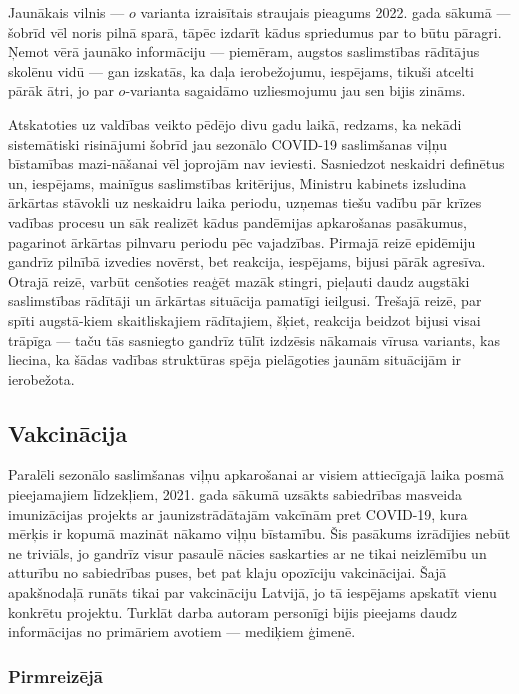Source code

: \documentclass[12pt, a4paper]{article}
\numberwithin{equation}{section} %
\begin{document}
Jaunākais vilnis --- $o$ varianta izraisītais straujais pieagums 2022. gada sākumā --- šobrīd vēl noris pilnā sparā, tāpēc izdarīt kādus spriedumus par to būtu pāragri. Ņemot vērā jaunāko informāciju --- piemēram, augstos saslimstības rādītājus skolēnu vidū \cite{lv_sick_student} --- gan izskatās, ka daļa ierobežojumu, iespējams, tikuši atcelti pārāk ātri, jo par $o$-varianta sagaidāmo uzliesmojumu jau sen bijis zināms.

Atskatoties uz valdības veikto pēdējo divu gadu laikā, redzams, ka nekādi sistemātiski risinājumi šobrīd jau sezonālo COVID-19 saslimšanas viļņu bīstamības mazi-nāšanai vēl joprojām nav ieviesti. Sasniedzot neskaidri definētus un, iespējams, mainīgus saslimstības kritērijus, Ministru kabinets izsludina ārkārtas stāvokli uz neskaidru laika periodu, uzņemas tiešu vadību pār krīzes vadības procesu un sāk realizēt kādus pandēmijas apkarošanas pasākumus, pagarinot ārkārtas pilnvaru periodu pēc vajadzības. Pirmajā reizē epidēmiju gandrīz pilnībā izvedies novērst, bet reakcija, iespējams, bijusi pārāk agresīva. Otrajā reizē, varbūt cenšoties reaģēt mazāk stingri, pieļauti daudz augstāki saslimstības rādītāji un ārkārtas situācija pamatīgi ieilgusi. Trešajā reizē, par spīti augstā-kiem skaitliskajiem rādītajiem, šķiet, reakcija beidzot bijusi visai trāpīga --- taču tās sasniegto gandrīz tūlīt izdzēsis nākamais vīrusa variants, kas liecina, ka šādas vadības struktūras spēja pielāgoties jaunām situācijām ir ierobežota.

\subsection{Vakcinācija}

Paralēli sezonālo saslimšanas viļņu apkarošanai ar visiem attiecīgajā laika posmā pieejamajiem līdzekļiem, 2021. gada sākumā uzsākts sabiedrības masveida imunizācijas projekts ar jaunizstrādātajām vakcīnām pret COVID-19, kura mērķis ir kopumā mazināt nākamo viļņu bīstamību. Šis pasākums izrādījies nebūt ne triviāls, jo gandrīz visur pasaulē nācies saskarties ar ne tikai neizlēmību un atturību no sabiedrības puses, bet pat klaju opozīciju vakcinācijai. Šajā apakšnodaļā runāts tikai par vakcināciju Latvijā, jo tā iespējams apskatīt vienu konkrētu projektu. Turklāt darba autoram personīgi bijis pieejams daudz informācijas no primāriem avotiem --- mediķiem ģimenē.

\subsubsection{Pirmreizējā}
\end{document}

──────

■ **WHAT YOU HAVE TO DO**
Give again, exactly, every line from the one holding "Atskatoties uz valdības" to the last line of the data.

■ **ANSWER**
Atskatoties uz valdības veikto pēdējo divu gadu laikā, redzams, ka nekādi sistemātiski risinājumi šobrīd jau sezonālo COVID-19 saslimšanas viļņu bīstamības mazi-nāšanai vēl joprojām nav ieviesti. Sasniedzot neskaidri definētus un, iespējams, mainīgus saslimstības kritērijus, Ministru kabinets izsludina ārkārtas stāvokli uz neskaidru laika periodu, uzņemas tiešu vadību pār krīzes vadības procesu un sāk realizēt kādus pandēmijas apkarošanas pasākumus, pagarinot ārkārtas pilnvaru periodu pēc vajadzības. Pirmajā reizē epidēmiju gandrīz pilnībā izvedies novērst, bet reakcija, iespējams, bijusi pārāk agresīva. Otrajā reizē, varbūt cenšoties reaģēt mazāk stingri, pieļauti daudz augstāki saslimstības rādītāji un ārkārtas situācija pamatīgi ieilgusi. Trešajā reizē, par spīti augstā-kiem skaitliskajiem rādītajiem, šķiet, reakcija beidzot bijusi visai trāpīga --- taču tās sasniegto gandrīz tūlīt izdzēsis nākamais vīrusa variants, kas liecina, ka šādas vadības struktūras spēja pielāgoties jaunām situācijām ir ierobežota.

\subsection{Vakcinācija}

Paralēli sezonālo saslimšanas viļņu apkarošanai ar visiem attiecīgajā laika posmā pieejamajiem līdzekļiem, 2021. gada sākumā uzsākts sabiedrības masveida imunizācijas projekts ar jaunizstrādātajām vakcīnām pret COVID-19, kura mērķis ir kopumā mazināt nākamo viļņu bīstamību. Šis pasākums izrādījies nebūt ne triviāls, jo gandrīz visur pasaulē nācies saskarties ar ne tikai neizlēmību un atturību no sabiedrības puses, bet pat klaju opozīciju vakcinācijai. Šajā apakšnodaļā runāts tikai par vakcināciju Latvijā, jo tā iespējams apskatīt vienu konkrētu projektu. Turklāt darba autoram personīgi bijis pieejams daudz informācijas no primāriem avotiem --- mediķiem ģimenē.

\subsubsection{Pirmreizējā}
\end{document}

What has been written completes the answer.